Last summer I suggested to him that you would be the right man to publish his books. You see per enclosed, that he is going to write a story. If you would like to have it for yourself & Chatto, drop him a line.

Ys Truly
S L Clemens

enclosure:

the constitution, atlanta, ga. editorial rooms.

My Dear Mr. Clemens:

I ought to have thanked you long ago for your kindness in sending me the legend of the Golden Arm, and for your generous refusal to regard Uncle Remus from the standpoint of a critic. I have been endeavoring to verify the legend, however, and with that end in view I sent it down into Putnam county. It comes back a little changed. The golden arm has disappeared, and “a silver sev’mpunce wat de folks done gone en put on de ’oman eyeled fer ter keep um shot” has taken its place. The “sev’mpunce” (or sevenpenceemendation) is stolen and put in a box, where it jumps up and rattles when the woman’s ghost comes, and there are various other complications of a ghastly sort with which I will not worry you.

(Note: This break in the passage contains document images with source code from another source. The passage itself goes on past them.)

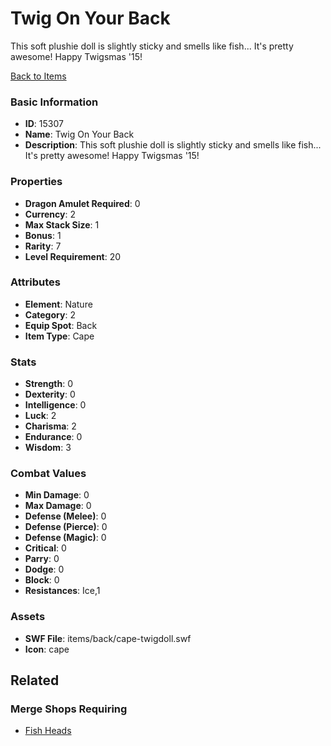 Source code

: # Twig On Your Back

This soft plushie doll is slightly sticky and smells like fish... It's pretty awesome! Happy Twigsmas '15!

[Back to Items](../items.md)

### Basic Information

- **ID**: 15307
- **Name**: Twig On Your Back
- **Description**: This soft plushie doll is slightly sticky and smells like fish... It&#039;s pretty awesome! Happy Twigsmas &#039;15!

### Properties

- **Dragon Amulet Required**: 0
- **Currency**: 2
- **Max Stack Size**: 1
- **Bonus**: 1
- **Rarity**: 7
- **Level Requirement**: 20

### Attributes

- **Element**: Nature
- **Category**: 2
- **Equip Spot**: Back
- **Item Type**: Cape

### Stats

- **Strength**: 0
- **Dexterity**: 0
- **Intelligence**: 0
- **Luck**: 2
- **Charisma**: 2
- **Endurance**: 0
- **Wisdom**: 3

### Combat Values

- **Min Damage**: 0
- **Max Damage**: 0
- **Defense (Melee)**: 0
- **Defense (Pierce)**: 0
- **Defense (Magic)**: 0
- **Critical**: 0
- **Parry**: 0
- **Dodge**: 0
- **Block**: 0
- **Resistances**: Ice,1

### Assets

- **SWF File**: items/back/cape-twigdoll.swf
- **Icon**: cape

## Related

### Merge Shops Requiring

- [Fish Heads](../merge-shops/243-fish-heads.md)

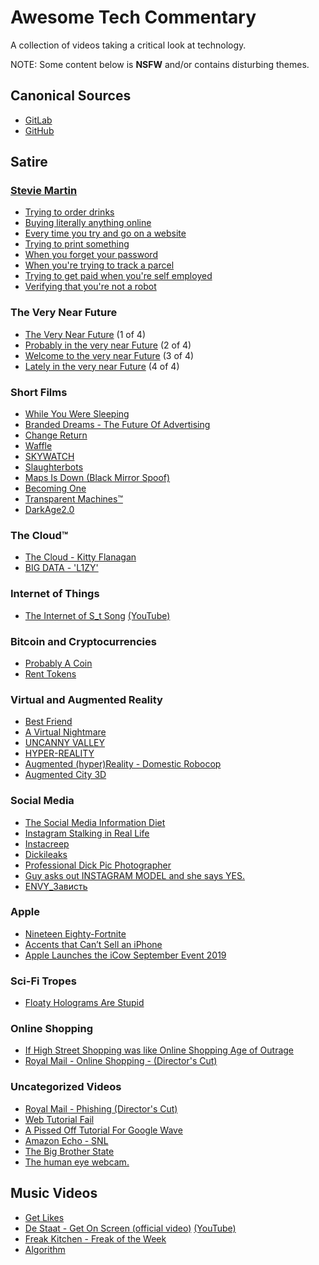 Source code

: # Awesome Tech Commentary

A collection of videos taking a critical look at technology.

NOTE: Some content below is **NSFW** and/or contains disturbing themes.

## Canonical Sources

* [GitLab](https://gitlab.com/egrieco/awesome-tech-commentary.git)
* [GitHub](https://github.com/egrieco/awesome-tech-commentary.git)

## Satire

### [Stevie Martin](https://www.youtube.com/c/StevieMartin)

* [Trying to order drinks](https://www.youtube.com/watch?v=ZDKBPY6jYy4)
* [Buying literally anything online](https://www.youtube.com/watch?v=rpePN8nUC_8)
* [Every time you try and go on a website](https://www.youtube.com/watch?v=FvT-YxhaHB4)
* [Trying to print something](https://www.youtube.com/watch?v=SgqaYEqJWGE)
* [When you forget your password](https://www.youtube.com/watch?v=x9LIqdUV09M)
* [When you're trying to track a parcel](https://www.youtube.com/watch?v=vwOSkASFdOQ)
* [Trying to get paid when you're self employed](https://www.youtube.com/watch?v=EqZcT6tGLEE)
* [Verifying that you're not a robot](https://www.youtube.com/watch?v=LButXcZ57pc)

### The Very Near Future

* [The Very Near Future](https://vimeo.com/236746650) (1 of 4)
* [Probably in the very near Future](https://vimeo.com/264745588) (2 of 4)
* [Welcome to the very near Future](https://vimeo.com/309101933) (3 of 4)
* [Lately in the very near Future](https://vimeo.com/461387047) (4 of 4)

### Short Films

* [While You Were Sleeping](https://www.youtube.com/watch?v=ymmV39G7uT8)
* [Branded Dreams - The Future Of Advertising](https://vimeo.com/150799305)
* [Change Return](https://vimeo.com/438210156)
* [Waffle](https://vimeo.com/437711138)
* [SKYWATCH](https://vimeo.com/377266286)
* [Slaughterbots](https://www.youtube.com/watch?v=9CO6M2HsoIA)
* [Maps Is Down (Black Mirror Spoof)](https://www.youtube.com/watch?v=kBGo942Xyrg)
* [Becoming One](https://vimeo.com/120338955)
* [Transparent Machines™](https://vimeo.com/78716671)
* [DarkAge2.0](https://vimeo.com/376789571)

### The Cloud™

* [The Cloud - Kitty Flanagan](https://www.youtube.com/watch?v=CFdZWgiAj8I)
* [BIG DATA - 'L1ZY'](https://vimeo.com/295361990)

### Internet of Things

* [The Internet of S_t Song](https://vimeo.com/221449473) [(YouTube)](https://www.youtube.com/watch?v=TIhW61FMNIc)

### Bitcoin and Cryptocurrencies

* [Probably A Coin](https://vimeo.com/261918211)
* [Rent Tokens](https://vimeo.com/257412096)

### Virtual and Augmented Reality

* [Best Friend](https://vimeo.com/276021150)
* [A Virtual Nightmare](https://www.youtube.com/watch?v=68edfhXT4qI)
* [UNCANNY VALLEY](https://vimeo.com/147365861)
* [HYPER-REALITY](https://vimeo.com/166807261)
* [Augmented (hyper)Reality - Domestic Robocop](https://vimeo.com/8569187)
* [Augmented City 3D](https://vimeo.com/14294054)

### Social Media

* [The Social Media Information Diet](https://www.youtube.com/watch?v=5Xzq1HDUmRA)
* [Instagram Stalking in Real Life](https://www.youtube.com/watch?v=ydAyILm4i1A)
* [Instacreep](https://www.youtube.com/watch?v=V51bdkkYyyM)
* [Dickileaks](https://www.youtube.com/watch?v=yd8b6g2Dj48)
* [Professional Dick Pic Photographer](https://www.youtube.com/watch?v=gPcR-wk_8Fg)
* [Guy asks out INSTAGRAM MODEL and she says YES.](https://www.youtube.com/watch?v=MjlaTwflrg8)
* [ENVY_Зависть](https://www.youtube.com/watch?v=HGwzFN2goMw)

### Apple

* [Nineteen Eighty-Fortnite](https://www.youtube.com/watch?v=euiSHuaw6Q4)
* [Accents that Can’t Sell an iPhone](https://www.youtube.com/watch?v=vqF6bIwSK9A)
* [Apple Launches the iCow September Event 2019](https://www.youtube.com/watch?v=-V6K27CVg-U)

### Sci-Fi Tropes

* [Floaty Holograms Are Stupid](https://www.youtube.com/watch?v=oQoNkcCvaYM)

### Online Shopping

* [If High Street Shopping was like Online Shopping Age of Outrage](https://www.youtube.com/watch?v=PrwQ-guwvfs)
* [Royal Mail - Online Shopping - (Director's Cut)](https://vimeo.com/228212165)

### Uncategorized Videos

* [Royal Mail - Phishing (Director's Cut)](https://vimeo.com/228209648)
* [Web Tutorial Fail](https://www.youtube.com/watch?v=0XfQyMTWGPs)
* [A Pissed Off Tutorial For Google Wave](https://www.youtube.com/watch?v=4Z4RKRLaSug)
* [Amazon Echo - SNL](https://www.youtube.com/watch?v=YvT_gqs5ETk)
* [The Big Brother State](https://vimeo.com/2764541)
* [The human eye webcam.](https://www.youtube.com/watch?v=JMxr8Nq-w_w)

## Music Videos

* [Get Likes](https://vimeo.com/343239308)
* [De Staat - Get On Screen (official video)](https://vimeo.com/169011057) [(YouTube)](https://www.youtube.com/watch?v=IEeTQvJ0Om0)
* [Freak Kitchen - Freak of the Week](https://www.youtube.com/watch?v=y2vzBdIejVY)
* [Algorithm](https://www.youtube.com/watch?v=0MWtVoSPewI)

The two stories may be entirely different, but since beginning the work of collecting the animal myths I have fallen a victim to the comparative method, and it is sometimes embarrassing.

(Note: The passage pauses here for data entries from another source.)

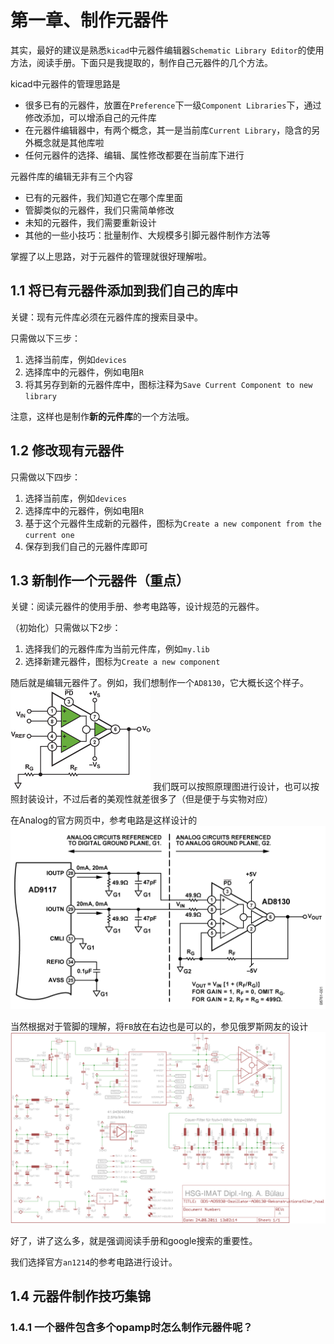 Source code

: # 第一章、制作元器件

其实，最好的建议是熟悉`kicad`中元器件编辑器`Schematic Library Editor`的使用方法，阅读手册。下面只是我提取的，制作自己元器件的几个方法。

kicad中元器件的管理思路是

 - 很多已有的元器件，放置在`Preference`下一级`Component Libraries`下，通过修改添加，可以增添自己的元件库
 - 在元器件编辑器中，有两个概念，其一是当前库`Current Library`，隐含的另外概念就是其他库啦
 - 任何元器件的选择、编辑、属性修改都要在当前库下进行

元器件库的编辑无非有三个内容

 - 已有的元器件，我们知道它在哪个库里面
 - 管脚类似的元器件，我们只需简单修改
 - 未知的元器件，我们需要重新设计
 - 其他的一些小技巧：批量制作、大规模多引脚元器件制作方法等

掌握了以上思路，对于元器件的管理就很好理解啦。

## 1.1 将已有元器件添加到我们自己的库中

关键：现有元件库必须在元器件库的搜索目录中。

只需做以下三步：
 1. 选择当前库，例如`devices`
 2. 选择库中的元器件，例如电阻`R`
 3. 将其另存到新的元器件库中，图标注释为`Save Current Component to new library`

注意，这样也是制作**新的元件库**的一个方法哦。

## 1.2 修改现有元器件

只需做以下四步：
 1. 选择当前库，例如`devices`
 2. 选择库中的元器件，例如电阻`R`
 3. 基于这个元器件生成新的元器件，图标为`Create a new component from the current one`
 4. 保存到我们自己的元器件库即可


## 1.3 新制作一个元器件（重点）

关键：阅读元器件的使用手册、参考电路等，设计规范的元器件。

（初始化）只需做以下2步：
 1. 选择我们的元器件库为当前元件库，例如`my.lib`
 2. 选择新建元器件，图标为`Create a new component`

随后就是编辑元器件了。例如，我们想制作一个`AD8130`，它大概长这个样子。
![AD8130](figs/AD8129_AD8130.jpg)
我们既可以按照原理图进行设计，也可以按照封装设计，不过后者的美观性就差很多了（但是便于与实物对应）

在Analog的官方网页中，参考电路是这样设计的
![an1214](figs/an1214.gif)

当然根据对于管脚的理解，将`FB`放在右边也是可以的，参见俄罗斯网友的设计
![DDS-AD5930-AD8130](figs/DDS-AD5930-AD8130-Rekonstruktionsfilter_hoal.png)

好了，讲了这么多，就是强调阅读手册和google搜索的重要性。

我们选择官方`an1214`的参考电路进行设计。

## 1.4 元器件制作技巧集锦

### 1.4.1 一个器件包含多个opamp时怎么制作元器件呢？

I see the critics of the New York Tribune and The Atlantic Monthly are surprised at your new book and also pleased with it, but I don’t understand how it can be in the nature of a revelation to those who have read between the lines of some of your sketches and after-dinner speeches. Speaking of the Atlantic, I have often pictured to myself the astonishment which of the Boston maidens when they turned from one of Miss Elizabeth Stuart Phelps’s essays on “The Comity of Sensibility,” or “Color as a Transgression” to the deep-toned hilarity of one of your sketches. Was it on this account that Mr. Howells retired to amuse himself with overwork? I remember laughing myself sore over your report of the troubles of the family which mistook the firing of a cannon for a thunderstorm—and I laughed the more when I thought of the attitude of Boston.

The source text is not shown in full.